WORK TO BE COMPLETED » Check every line below for the word "complementary" and show those that hold it.
+---+
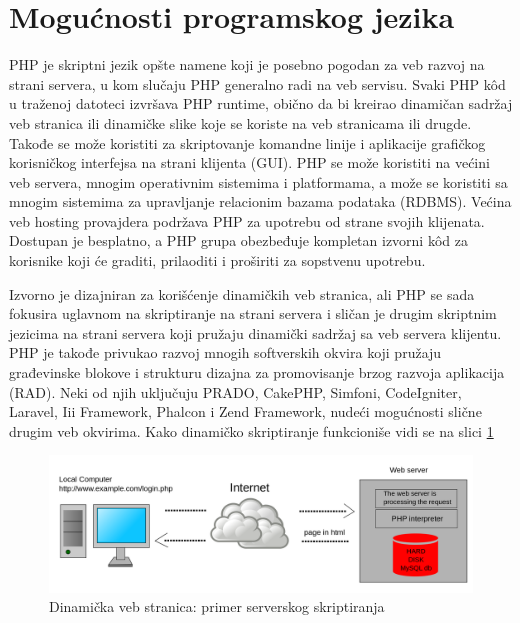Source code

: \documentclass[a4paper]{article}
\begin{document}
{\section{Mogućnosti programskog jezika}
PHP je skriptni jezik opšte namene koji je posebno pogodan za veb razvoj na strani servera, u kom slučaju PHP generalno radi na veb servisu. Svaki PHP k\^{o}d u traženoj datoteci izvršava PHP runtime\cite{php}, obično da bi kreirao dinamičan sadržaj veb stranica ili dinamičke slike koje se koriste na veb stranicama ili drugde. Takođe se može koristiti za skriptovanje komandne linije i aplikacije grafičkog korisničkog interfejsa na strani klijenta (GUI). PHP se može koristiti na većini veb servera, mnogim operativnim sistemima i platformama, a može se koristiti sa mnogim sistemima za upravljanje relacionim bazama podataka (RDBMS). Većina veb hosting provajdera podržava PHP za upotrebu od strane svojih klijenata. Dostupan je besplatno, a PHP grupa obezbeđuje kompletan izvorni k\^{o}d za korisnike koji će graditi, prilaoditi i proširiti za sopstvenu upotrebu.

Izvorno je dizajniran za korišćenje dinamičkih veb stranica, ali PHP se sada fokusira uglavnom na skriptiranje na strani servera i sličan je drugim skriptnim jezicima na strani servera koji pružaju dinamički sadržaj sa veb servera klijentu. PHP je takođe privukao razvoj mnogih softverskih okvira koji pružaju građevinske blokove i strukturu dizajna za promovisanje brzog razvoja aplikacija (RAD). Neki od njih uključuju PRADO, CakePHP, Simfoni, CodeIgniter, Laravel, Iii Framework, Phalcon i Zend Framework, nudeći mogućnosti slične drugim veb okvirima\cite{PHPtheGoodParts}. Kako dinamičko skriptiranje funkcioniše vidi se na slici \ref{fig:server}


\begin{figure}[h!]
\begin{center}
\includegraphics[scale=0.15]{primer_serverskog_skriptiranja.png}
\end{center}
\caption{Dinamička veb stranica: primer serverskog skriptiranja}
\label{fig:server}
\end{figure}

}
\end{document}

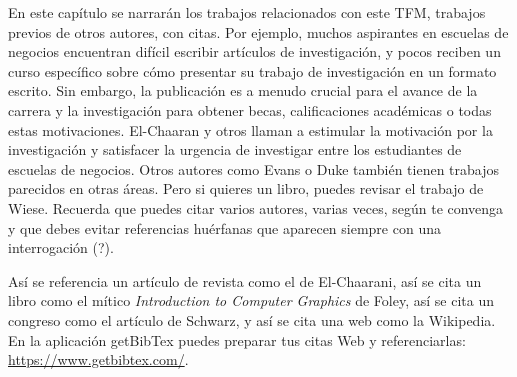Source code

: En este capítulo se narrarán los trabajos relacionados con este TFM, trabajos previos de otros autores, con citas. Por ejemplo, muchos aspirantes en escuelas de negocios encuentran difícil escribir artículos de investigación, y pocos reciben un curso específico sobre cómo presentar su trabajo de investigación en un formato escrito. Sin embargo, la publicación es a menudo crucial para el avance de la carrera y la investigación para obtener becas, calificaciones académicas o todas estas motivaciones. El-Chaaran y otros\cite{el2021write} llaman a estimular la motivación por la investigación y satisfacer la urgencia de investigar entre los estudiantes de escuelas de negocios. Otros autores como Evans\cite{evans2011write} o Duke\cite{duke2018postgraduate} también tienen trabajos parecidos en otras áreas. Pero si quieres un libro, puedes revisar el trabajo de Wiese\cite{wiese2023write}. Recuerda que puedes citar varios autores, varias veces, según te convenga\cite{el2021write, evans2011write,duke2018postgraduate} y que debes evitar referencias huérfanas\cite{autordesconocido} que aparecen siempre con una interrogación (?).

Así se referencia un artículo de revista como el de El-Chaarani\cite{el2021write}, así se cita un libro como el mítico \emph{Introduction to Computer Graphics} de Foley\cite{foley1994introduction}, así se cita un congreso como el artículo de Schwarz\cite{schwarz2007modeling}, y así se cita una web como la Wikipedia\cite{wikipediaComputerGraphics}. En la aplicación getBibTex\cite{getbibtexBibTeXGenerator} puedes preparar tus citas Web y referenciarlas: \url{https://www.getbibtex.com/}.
+---+
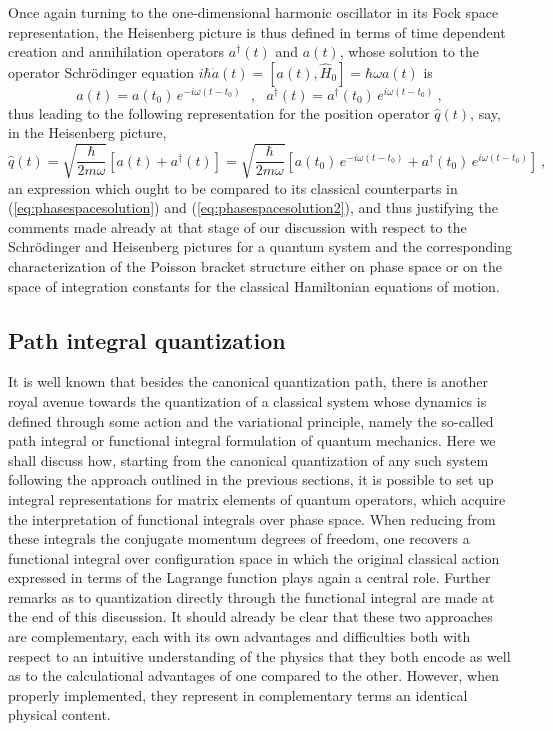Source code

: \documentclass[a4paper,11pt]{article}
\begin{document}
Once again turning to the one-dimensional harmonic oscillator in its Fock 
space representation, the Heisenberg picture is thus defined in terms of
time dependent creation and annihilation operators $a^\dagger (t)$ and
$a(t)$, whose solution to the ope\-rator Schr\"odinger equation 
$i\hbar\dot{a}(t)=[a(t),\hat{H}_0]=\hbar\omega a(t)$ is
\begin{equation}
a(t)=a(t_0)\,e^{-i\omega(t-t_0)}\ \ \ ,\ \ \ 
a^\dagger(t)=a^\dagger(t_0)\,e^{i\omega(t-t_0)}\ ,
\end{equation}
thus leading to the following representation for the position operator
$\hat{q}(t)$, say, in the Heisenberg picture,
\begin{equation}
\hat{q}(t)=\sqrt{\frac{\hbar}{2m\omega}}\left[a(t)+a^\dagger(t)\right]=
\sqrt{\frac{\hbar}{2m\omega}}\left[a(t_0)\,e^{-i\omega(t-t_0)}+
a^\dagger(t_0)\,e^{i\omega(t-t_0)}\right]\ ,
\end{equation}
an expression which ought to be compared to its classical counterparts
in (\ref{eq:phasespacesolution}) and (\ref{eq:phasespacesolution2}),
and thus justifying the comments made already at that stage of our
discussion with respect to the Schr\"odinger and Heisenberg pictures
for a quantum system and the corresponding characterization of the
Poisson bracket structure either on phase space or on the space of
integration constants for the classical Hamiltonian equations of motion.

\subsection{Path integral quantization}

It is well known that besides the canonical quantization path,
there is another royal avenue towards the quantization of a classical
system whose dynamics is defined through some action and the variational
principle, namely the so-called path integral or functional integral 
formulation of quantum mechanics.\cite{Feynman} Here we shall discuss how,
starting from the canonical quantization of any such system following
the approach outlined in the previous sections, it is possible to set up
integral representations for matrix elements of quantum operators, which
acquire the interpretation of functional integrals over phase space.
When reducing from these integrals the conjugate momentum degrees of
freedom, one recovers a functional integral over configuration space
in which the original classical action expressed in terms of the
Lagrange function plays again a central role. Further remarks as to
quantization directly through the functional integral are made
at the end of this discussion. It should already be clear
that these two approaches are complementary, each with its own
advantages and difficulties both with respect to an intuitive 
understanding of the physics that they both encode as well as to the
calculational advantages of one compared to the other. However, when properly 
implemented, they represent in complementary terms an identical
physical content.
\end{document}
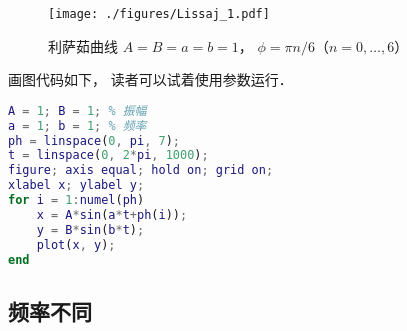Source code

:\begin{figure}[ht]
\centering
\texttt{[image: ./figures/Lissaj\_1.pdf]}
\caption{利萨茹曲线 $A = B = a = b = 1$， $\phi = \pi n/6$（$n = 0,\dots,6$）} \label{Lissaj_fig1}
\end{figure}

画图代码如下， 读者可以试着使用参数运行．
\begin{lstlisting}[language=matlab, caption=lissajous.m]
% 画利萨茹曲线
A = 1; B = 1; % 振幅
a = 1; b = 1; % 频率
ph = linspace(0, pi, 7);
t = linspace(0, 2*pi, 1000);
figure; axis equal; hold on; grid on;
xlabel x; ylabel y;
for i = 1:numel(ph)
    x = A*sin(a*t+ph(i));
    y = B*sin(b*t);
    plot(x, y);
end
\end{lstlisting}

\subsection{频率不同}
+---+
YOUR RESPONSE »
that these two approaches are complementary, each with its own
implemented, they represent in complementary terms an identical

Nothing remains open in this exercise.